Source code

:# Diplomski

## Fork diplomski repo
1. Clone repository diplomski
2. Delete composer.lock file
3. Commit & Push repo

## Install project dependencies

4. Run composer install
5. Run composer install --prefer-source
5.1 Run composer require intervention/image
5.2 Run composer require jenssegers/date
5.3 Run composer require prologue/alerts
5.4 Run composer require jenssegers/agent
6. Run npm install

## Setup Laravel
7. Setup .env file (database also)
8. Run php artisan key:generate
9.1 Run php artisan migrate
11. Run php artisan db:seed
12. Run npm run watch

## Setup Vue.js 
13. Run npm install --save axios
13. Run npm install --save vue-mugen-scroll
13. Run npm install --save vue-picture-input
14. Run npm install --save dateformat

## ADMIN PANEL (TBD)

---

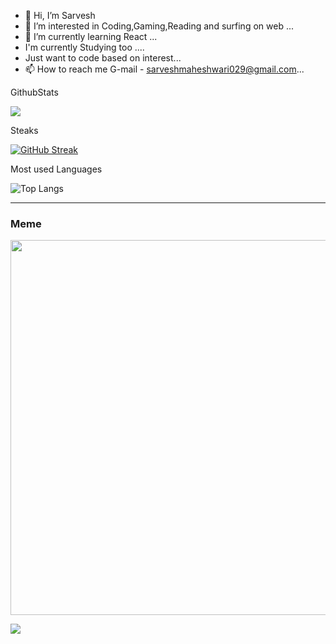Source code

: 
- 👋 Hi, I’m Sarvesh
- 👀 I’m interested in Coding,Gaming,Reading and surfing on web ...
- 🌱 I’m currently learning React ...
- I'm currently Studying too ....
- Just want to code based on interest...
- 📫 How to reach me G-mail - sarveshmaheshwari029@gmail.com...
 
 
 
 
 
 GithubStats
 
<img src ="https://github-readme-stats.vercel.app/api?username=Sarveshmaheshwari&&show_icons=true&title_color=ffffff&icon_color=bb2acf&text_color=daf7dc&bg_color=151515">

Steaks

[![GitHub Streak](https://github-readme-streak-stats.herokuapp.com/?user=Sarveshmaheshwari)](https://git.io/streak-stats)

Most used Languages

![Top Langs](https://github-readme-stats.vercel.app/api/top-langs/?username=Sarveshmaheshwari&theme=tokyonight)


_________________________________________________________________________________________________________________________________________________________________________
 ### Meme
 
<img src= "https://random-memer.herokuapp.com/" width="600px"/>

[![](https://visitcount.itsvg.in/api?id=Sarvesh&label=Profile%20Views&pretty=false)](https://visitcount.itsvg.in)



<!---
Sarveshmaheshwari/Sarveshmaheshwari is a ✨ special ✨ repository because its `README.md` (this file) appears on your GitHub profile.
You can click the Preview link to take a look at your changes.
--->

---

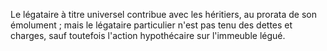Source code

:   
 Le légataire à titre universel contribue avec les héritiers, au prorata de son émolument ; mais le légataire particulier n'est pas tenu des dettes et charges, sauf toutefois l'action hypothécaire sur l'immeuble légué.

_PROBLEM REQUIREMENTS_
Throughout the material above, report each line holding the word "repository".

_RESPONSE BELOW_
1. Clone repository diplomski
Sarveshmaheshwari/Sarveshmaheshwari is a ✨ special ✨ repository because its `README.md` (this file) appears on your GitHub profile.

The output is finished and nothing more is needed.